Adobe (ADBE 2.01%) and Autodesk (ADSK -0.49%) both provide essential digital tools for specific industries. Adobe's Photoshop, Premiere Pro, and Illustrator are widely used by media and design professionals, and it provides e-commerce, marketing, and analytics tools for enterprise customers. Autodesk is best known for its flagship AutoCAD (computer-aided drafting) software for architects and engineers, but it also develops other 3D design and digital prototyping tools.

Over the past decade, Adobe and Autodesk both transformed their desktop software into cloud-based services. That strategy locked their customers into stickier subscriptions, eliminated the fragmentation between different software versions, and widened their moats.
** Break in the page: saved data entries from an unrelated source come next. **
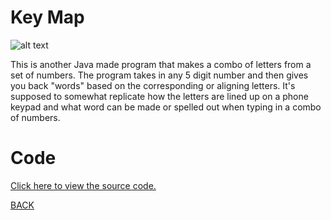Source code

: # Key Map
![alt text](https://nastassjamotro.github.io/Programming-2-Portfolio/img/KeyMap.png)

This is another Java made program that makes a combo of letters from a set of numbers. The program takes in any 5 digit number and then gives you back "words" based on the corresponding or aligning letters. It's supposed to somewhat replicate how the letters are lined up on a phone keypad and what word can be made or spelled out when typing in a combo of numbers.

# Code
[Click here to view the source code.](https://github.com/nastassjamotro/KeyMap)

[BACK](https://nastassjamotro.github.io/Programming-2-Portfolio/ "Back to Main Screen")

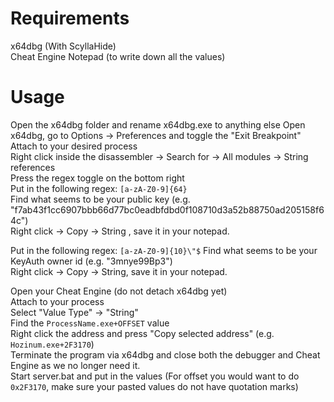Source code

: # Requirements
x64dbg (With ScyllaHide)<br>
Cheat Engine
Notepad (to write down all the values)

# Usage
Open the x64dbg folder and rename x64dbg.exe to anything else
Open x64dbg, go to Options -> Preferences and toggle the "Exit Breakpoint"<br>
Attach to your desired process<br>
Right click inside the disassembler -> Search for -> All modules -> String references<br>
Press the regex toggle on the bottom right<br>
Put in the following regex: `[a-zA-Z0-9]{64}`<br>
Find what seems to be your public key (e.g. "f7ab43f1cc6907bbb66d77bc0eadbfdbd0f108710d3a52b88750ad205158f64c")<br>
Right click -> Copy -> String , save it in your notepad.<br>

Put in the following regex: `[a-zA-Z0-9]{10}\"$`
Find what seems to be your KeyAuth owner id (e.g. "3mnye99Bp3") <br>
Right click -> Copy -> String, save it in your notepad.<br>

Open your Cheat Engine (do not detach x64dbg yet)<br>
Attach to your process<br>
Select "Value Type" -> "String"<br>
Find the `ProcessName.exe+OFFSET` value<br>
Right click the address and press "Copy selected address" (e.g. `Hozinum.exe+2F3170`)<br>
Terminate the program via x64dbg and close both the debugger and Cheat Engine as we no longer need it.<br>
Start server.bat and put in the values (For offset you would want to do `0x2F3170`, make sure your pasted values do not have quotation marks)
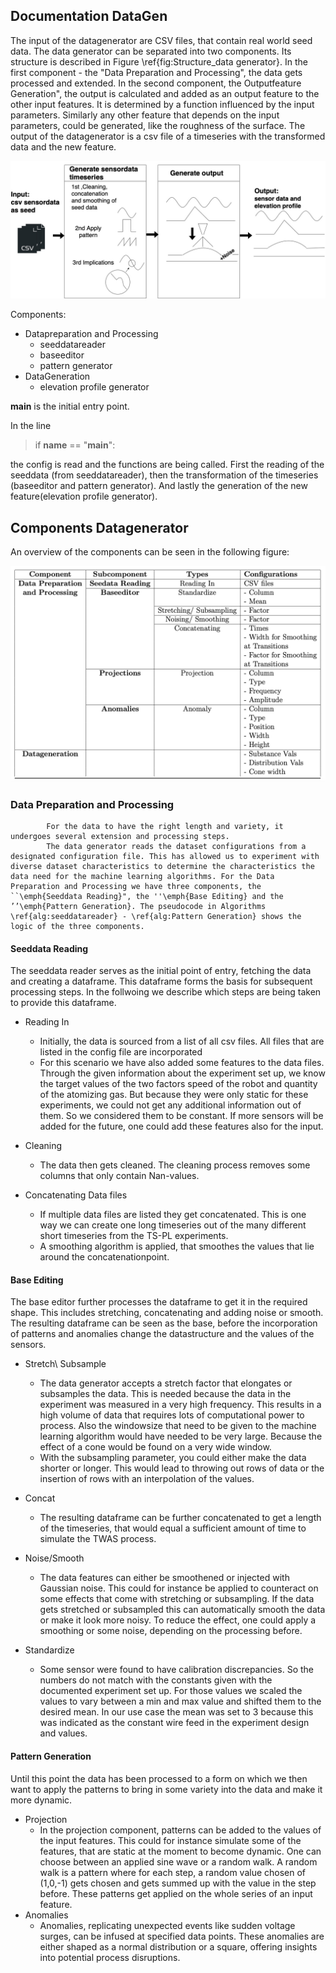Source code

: ## Documentation DataGen

The input of the datagenerator are CSV files, that contain real world seed data. The data generator can be separated into two components. Its structure is described in Figure \ref{fig:Structure_data generator}. In the first component - the "Data Preparation and Processing", the data gets processed and extended. In the second component, the Outputfeature Generation", the output is calculated and added as an output feature to the other input features. It is determined by a function influenced by the input parameters. Similarly any other feature that depends on the input parameters, could be generated, like the roughness of the surface. The output of the datagenerator is a csv file of a timeseries with the transformed data and the new feature.

![Structure Datagenerator](images/Final_Structure_Datagenerator.jpg)

Components:
* Datapreparation and Processing
    * seeddatareader
    * baseeditor
    * pattern generator
* DataGeneration
    * elevation profile generator

__main__ is the initial entry point. 

In the line
>if __name__ == "__main__":

the config is read and the functions are being called. First the reading of the seeddata (from seeddatareader), then the transformation of the timeseries (baseeditor and pattern generator). And lastly the generation of the new feature(elevation profile generator). 

## Components Datagenerator

An overview of the components can be seen in the following figure:

![Components Datagenerator](images/Components.png)

### Data Preparation and Processing
            For the data to have the right length and variety, it undergoes several extension and processing steps. 
            The data generator reads the dataset configurations from a designated configuration file. This has allowed us to experiment with diverse dataset characteristics to determine the characteristics the data need for the machine learning algorithms. For the Data Preparation and Processing we have three components, the ``\emph{Seeddata Reading}", the ''\emph{Base Editing} and the ’’\emph{Pattern Generation}. The pseudocode in Algorithms \ref{alg:seeddatareader} - \ref{alg:Pattern Generation} shows the logic of the three components.

#### Seeddata Reading
The seeddata reader serves as the initial point of entry, fetching the data and creating a dataframe. This dataframe forms the basis for subsequent processing steps. In the follwoing we describe which steps are being taken to provide this dataframe.
* Reading In
    * Initially, the data is sourced from a list of all csv files. All files that are listed in the config file are incorporated
    * For this scenario we have also added some features to the data files. Through the given information about the experiment set up, we know the target values of the two factors speed of the robot and quantity of the atomizing gas. But because they were only static for these experiments, we could not get any additional information out of them. So we considered them to be constant. If more sensors will be added for the future, one could add these features also for the input.
           
* Cleaning
    * The data then gets cleaned. The cleaning process removes some columns that only contain Nan-values.
          
* Concatenating Data files
    * If multiple data files are listed they get concatenated. This is one way we can create one long timeseries out of the many different short timeseries from the TS-PL experiments. 
    * A smoothing algorithm is applied, that smoothes the values that lie around the concatenationpoint. 
            
#### Base Editing
The base editor further processes the dataframe to get it in the required shape. This includes stretching, concatenating and adding noise or smooth. The resulting dataframe can be seen as the base, before the incorporation of patterns and anomalies change the datastructure and the values of the sensors.
          
* Stretch\ Subsample
    * The data generator accepts a stretch factor that elongates or subsamples the data. This is needed because the data in the experiment was measured in a very high frequency. This results in a high volume of data that requires lots of computational power to process. Also the windowsize that need to be given to the machine learning algorithm would have needed to be very large. Because the effect of a cone would be found on a very wide window.  
    * With the subsampling parameter, you could either make the data shorter or longer. This would lead to throwing out rows of data or the insertion of rows with an interpolation of the values.

            
* Concat
    * The resulting dataframe can be further concatenated to get a length of the timeseries, that would equal a sufficient amount of time to simulate the TWAS process.

* Noise/Smooth
    * The data features can either be smoothened or injected with Gaussian noise. This could for instance be applied to counteract on some effects that come with stretching or subsampling. If the data gets stretched or subsampled this can automatically smooth the data or make it look more noisy. To reduce the effect, one could apply a smoothing or some noise, depending on the processing before. 
* Standardize
    * Some sensor were found to have calibration discrepancies. So the numbers do not match with the constants given with the documented experiment set up. For those values we scaled the values to vary between a min and max value  and shifted them to the desired mean. In our use case the mean was set to 3 because this was indicated as the constant wire feed in the experiment design and values.
           
#### Pattern Generation
Until this point the data has been processed to a form on which we then want to apply the patterns to bring in some variety into the data and make it more dynamic.
* Projection
    * In the projection component, patterns can be added to the values of the input features. This could for instance simulate some of the features, that are static at the moment to become dynamic. One can choose between an applied sine wave or a random walk. A random walk is a pattern where for each step, a random value chosen of (1,0,-1) gets chosen and gets summed up with the value in the step before.
  These patterns get applied on the whole series of an input feature.
* Anomalies
    * Anomalies, replicating unexpected events like sudden voltage surges, can be infused at specified data points. These anomalies are either shaped as a normal distribution or a square, offering insights into potential process disruptions.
It also made both stocks reliable plays on the secular expansion of the cloud software market.

A cutout of a blue cloud next to a laptop computer.

Image source: Getty Images.

I compared these two stocks last June, and I concluded then that Autodesk's steadier growth rates and lower valuation made it a better buy. But the difference in stock performance has been minimal since then: Autodesk's stock has risen about 1% as Adobe's stock has dipped 2%. Let's take a fresh look at both stocks to see if my original thesis still holds up.

Adobe makes a divisive acquisition as its growth cools off

Adobe's revenue grew 15% in fiscal 2020 (which ended in November 2020) and rose 23% in fiscal 2021, but only increased 12% in fiscal 2022. It expects that slowdown to continue with 9% growth in fiscal 2023 as it faces more macroeconomic and currency-related headwinds.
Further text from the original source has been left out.